Among the lines of the material below, count those holding "spurious". Report the number by itself.

_ _ _ _ _

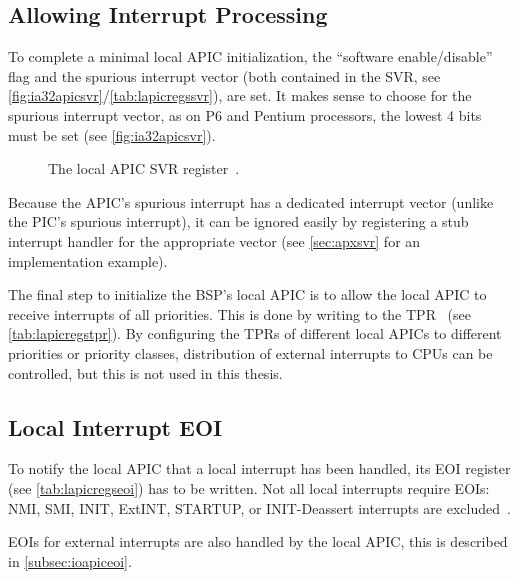\subsection{Allowing Interrupt Processing}
\label{subsec:lapicsoftenable}

To complete a minimal local APIC initialization, the ``software enable/disable'' flag and the
spurious interrupt vector (both contained in the SVR, see
\autoref{fig:ia32apicsvr}/\autoref{tab:lapicregssvr}), are set. It makes sense to choose
 for the spurious interrupt vector, as on P6 and Pentium processors, the lowest 4 bits
must be set (see \autoref{fig:ia32apicsvr}).

\begin{figure}[h]
  \centering
  \begin{subfigure}[b]{0.7\textwidth}
    
  \end{subfigure}
  \caption{The local APIC SVR register~\cite[sec.~3.11.9]{ia32}.}
  \label{fig:ia32apicsvr}
\end{figure}

Because the APIC's spurious interrupt has a dedicated interrupt vector (unlike the PIC's spurious
interrupt), it can be ignored easily by registering a stub interrupt handler for the appropriate
vector (see \autoref{sec:apxsvr} for an implementation example).

The final step to initialize the BSP's local APIC is to allow the local APIC to receive interrupts
of all priorities. This is done by writing  to the TPR~\cite[sec.~3.11.8.3]{ia32} (see
\autoref{tab:lapicregstpr}). By configuring the TPRs of different local APICs to different
priorities or priority classes, distribution of external interrupts to CPUs can be controlled, but
this is not used in this thesis.

\subsection{Local Interrupt EOI}
\label{subsec:lapiceoi}

To notify the local APIC that a local interrupt has been handled, its EOI register (see
\autoref{tab:lapicregseoi}) has to be written. Not all local interrupts require EOIs: NMI, SMI,
INIT, ExtINT, STARTUP, or INIT-Deassert interrupts are excluded~\cite[sec.~3.11.8.5]{ia32}.

EOIs for external interrupts are also handled by the local APIC, this is described in
\autoref{subsec:ioapiceoi}.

_ _ _ _ _

Exercise answer: 3